Linked sequence of records related to an entity (object, operation, etc.). Stored as a unidirectional linked list, from older to earlier records. Filament is identified by the reference to its head (the first/earliest record) and every filament’s record has an affinity field that refers to the head. Filament is a general term that denotes different sequences of records. For example:

  • object’s state changes (lifeline);

  • requests (received, pending, answered, validated);

  • listings (delta and full snapshots of child object’s listings).

Lifeline

Chain of records (filaments) for a single object with relevant sidelines that represent auxiliary information about the object. Alternatively: Lifeline is all history and virtually all future changes of an object or of a dust. Lifeline never forks and belongs to a single domain. The first record (head) of a lifeline is an activation record and a permanent identifier. The last record (tail) is the latest state. Lifeline contains:

  • main filament (object’s state);

  • additional filaments (states of requests);

  • indices, listings, etc., related to the object.

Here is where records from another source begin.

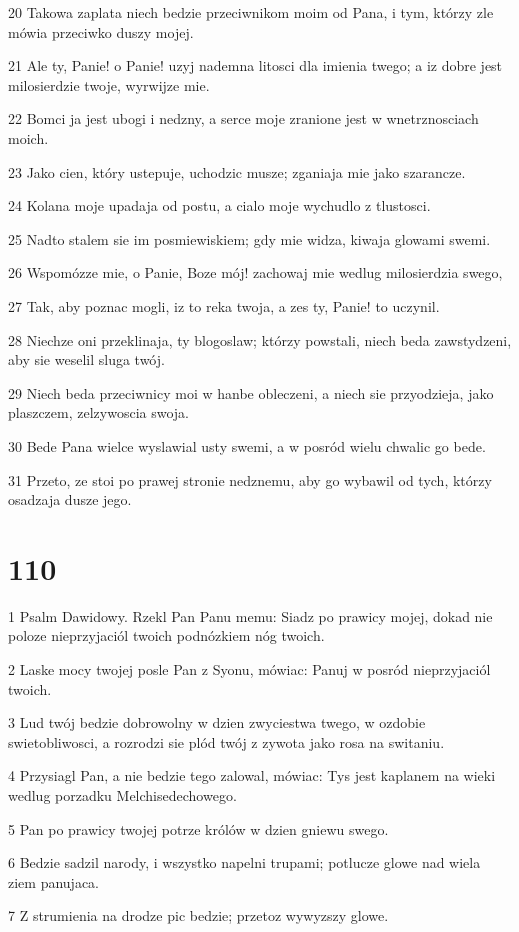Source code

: \par 20 Takowa zaplata niech bedzie przeciwnikom moim od Pana, i tym, którzy zle mówia przeciwko duszy mojej.
\par 21 Ale ty, Panie! o Panie! uzyj nademna litosci dla imienia twego; a iz dobre jest milosierdzie twoje, wyrwijze mie.
\par 22 Bomci ja jest ubogi i nedzny, a serce moje zranione jest w wnetrznosciach moich.
\par 23 Jako cien, który ustepuje, uchodzic musze; zganiaja mie jako szarancze.
\par 24 Kolana moje upadaja od postu, a cialo moje wychudlo z tlustosci.
\par 25 Nadto stalem sie im posmiewiskiem; gdy mie widza, kiwaja glowami swemi.
\par 26 Wspomózze mie, o Panie, Boze mój! zachowaj mie wedlug milosierdzia swego,
\par 27 Tak, aby poznac mogli, iz to reka twoja, a zes ty, Panie! to uczynil.
\par 28 Niechze oni przeklinaja, ty blogoslaw; którzy powstali, niech beda zawstydzeni, aby sie weselil sluga twój.
\par 29 Niech beda przeciwnicy moi w hanbe obleczeni, a niech sie przyodzieja, jako plaszczem, zelzywoscia swoja.
\par 30 Bede Pana wielce wyslawial usty swemi, a w posród wielu chwalic go bede.
\par 31 Przeto, ze stoi po prawej stronie nedznemu, aby go wybawil od tych, którzy osadzaja dusze jego.

\chapter{110}

\par 1 Psalm Dawidowy. Rzekl Pan Panu memu: Siadz po prawicy mojej, dokad nie poloze nieprzyjaciól twoich podnózkiem nóg twoich.
\par 2 Laske mocy twojej posle Pan z Syonu, mówiac: Panuj w posród nieprzyjaciól twoich.
\par 3 Lud twój bedzie dobrowolny w dzien zwyciestwa twego, w ozdobie swietobliwosci, a rozrodzi sie plód twój z zywota jako rosa na switaniu.
\par 4 Przysiagl Pan, a nie bedzie tego zalowal, mówiac: Tys jest kaplanem na wieki wedlug porzadku Melchisedechowego.
\par 5 Pan po prawicy twojej potrze królów w dzien gniewu swego.
\par 6 Bedzie sadzil narody, i wszystko napelni trupami; potlucze glowe nad wiela ziem panujaca.
\par 7 Z strumienia na drodze pic bedzie; przetoz wywyzszy glowe.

Presence of additional filaments does not mean a fork to the object’s state as they carry only additional information.

Sideline

Sidechain (filament) for auxiliary information such as logs.

Dust

Auxiliary object or record; a log record stored within a sidechain.

Dustline

Removable sideline for a dust record.

Cloud

Blockchain network (group of nodes) under the same node membership policy. The nodes provide storage and processing methods (including storage consensus) supported by the cloud (e.g., a specific blockchain implementation). Nodes can have different roles within the cloud.

Node

Server that serves hardware capacity to a cloud. Node also represents an authorization (e.g., by putting a stake) of a member to participate in a cloud. Node is both a unique account and a unique address within a cloud. Node is always associated with a single member and with one or more hosts. Node performs only one role within a cloud but a member can have multiple nodes.

Host

Entity of a physical/transport network, e.g., a server. Each host can have multiple network addresses, can be in different networks, and use various transport protocols and encryption standards.

Member

External entity (user) registered within a special domain.

Network

Set of hosts sharing same security, reliability, and network performance profiles and able to directly exchange data under at least one transport protocol and at least one encryption standard supported by all hosts. In other words, all hosts within the same network are able to use P2P communications without violation of security and other policies.